- Exercise data
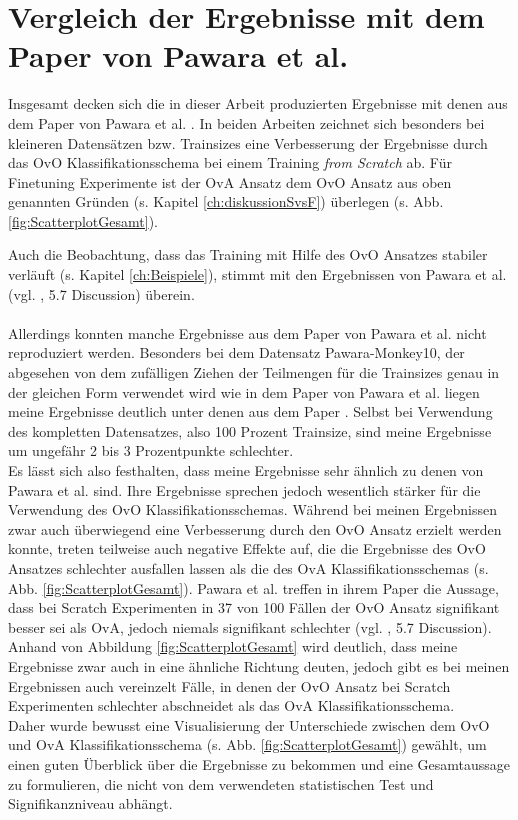 \newpage

\section{Vergleich der Ergebnisse mit dem Paper von Pawara et al. \cite{pawaraPaper}}
Insgesamt decken sich die in dieser Arbeit produzierten Ergebnisse mit denen aus dem Paper von Pawara et al. \cite{pawaraPaper}. In beiden Arbeiten zeichnet sich besonders bei kleineren Datensätzen bzw. Trainsizes eine Verbesserung der Ergebnisse durch das OvO Klassifikationsschema bei einem Training \textit{from Scratch} ab. Für Finetuning Experimente ist der OvA Ansatz dem OvO Ansatz aus oben genannten Gründen (s. Kapitel \ref{ch:diskussionSvsF}) überlegen (s. Abb. \ref{fig:ScatterplotGesamt}).

Auch die Beobachtung, dass das Training mit Hilfe des OvO Ansatzes stabiler verläuft (s. Kapitel \ref{ch:Beispiele}), stimmt mit den Ergebnissen von Pawara et al. (vgl. \cite{pawaraPaper}, 5.7 Discussion) überein.\\\\

Allerdings konnten manche Ergebnisse aus dem Paper von Pawara et al. \cite{pawaraPaper} nicht reproduziert werden. Besonders bei dem Datensatz Pawara-Monkey10, der abgesehen von dem zufälligen Ziehen der Teilmengen für die Trainsizes genau in der gleichen Form verwendet wird wie in dem Paper von Pawara et al. \cite{pawaraPaper} liegen meine Ergebnisse deutlich unter denen aus dem Paper \cite{pawaraPaper}. Selbst bei Verwendung des kompletten Datensatzes, also 100 Prozent Trainsize, sind meine Ergebnisse um ungefähr 2 bis 3 Prozentpunkte schlechter.\\

Es lässt sich also festhalten, dass meine Ergebnisse sehr ähnlich zu denen von Pawara et al. \cite{pawaraPaper} sind. Ihre Ergebnisse sprechen jedoch wesentlich stärker für die Verwendung des OvO Klassifikationsschemas. Während bei meinen Ergebnissen zwar auch überwiegend eine Verbesserung durch den OvO Ansatz erzielt werden konnte, treten teilweise auch negative Effekte auf, die die Ergebnisse des OvO Ansatzes schlechter ausfallen lassen als die des OvA Klassifikationsschemas (s. Abb. \ref{fig:ScatterplotGesamt}). Pawara et al. \cite{pawaraPaper} treffen in ihrem Paper die Aussage, dass bei Scratch Experimenten in 37 von 100 Fällen der OvO Ansatz signifikant besser sei als OvA, jedoch niemals signifikant schlechter (vgl. \cite{pawaraPaper}, 5.7 Discussion).
Anhand von Abbildung \ref{fig:ScatterplotGesamt} wird deutlich, dass meine Ergebnisse zwar auch in eine ähnliche Richtung deuten, jedoch gibt es bei meinen Ergebnissen auch vereinzelt Fälle, in denen der OvO Ansatz bei Scratch Experimenten schlechter abschneidet als das OvA Klassifikationsschema.\\
Daher wurde bewusst eine Visualisierung der Unterschiede zwischen dem OvO und OvA Klassifikationsschema (s. Abb. \ref{fig:ScatterplotGesamt}) gewählt, um einen guten Überblick über die Ergebnisse zu bekommen und eine Gesamtaussage zu formulieren, die nicht von dem verwendeten statistischen Test und Signifikanzniveau abhängt.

- Assignment
Show each line of the data that contains the string "Experimenten".

- Task answer
Es lässt sich also festhalten, dass meine Ergebnisse sehr ähnlich zu denen von Pawara et al. \cite{pawaraPaper} sind. Ihre Ergebnisse sprechen jedoch wesentlich stärker für die Verwendung des OvO Klassifikationsschemas. Während bei meinen Ergebnissen zwar auch überwiegend eine Verbesserung durch den OvO Ansatz erzielt werden konnte, treten teilweise auch negative Effekte auf, die die Ergebnisse des OvO Ansatzes schlechter ausfallen lassen als die des OvA Klassifikationsschemas (s. Abb. \ref{fig:ScatterplotGesamt}). Pawara et al. \cite{pawaraPaper} treffen in ihrem Paper die Aussage, dass bei Scratch Experimenten in 37 von 100 Fällen der OvO Ansatz signifikant besser sei als OvA, jedoch niemals signifikant schlechter (vgl. \cite{pawaraPaper}, 5.7 Discussion).
Anhand von Abbildung \ref{fig:ScatterplotGesamt} wird deutlich, dass meine Ergebnisse zwar auch in eine ähnliche Richtung deuten, jedoch gibt es bei meinen Ergebnissen auch vereinzelt Fälle, in denen der OvO Ansatz bei Scratch Experimenten schlechter abschneidet als das OvA Klassifikationsschema.\\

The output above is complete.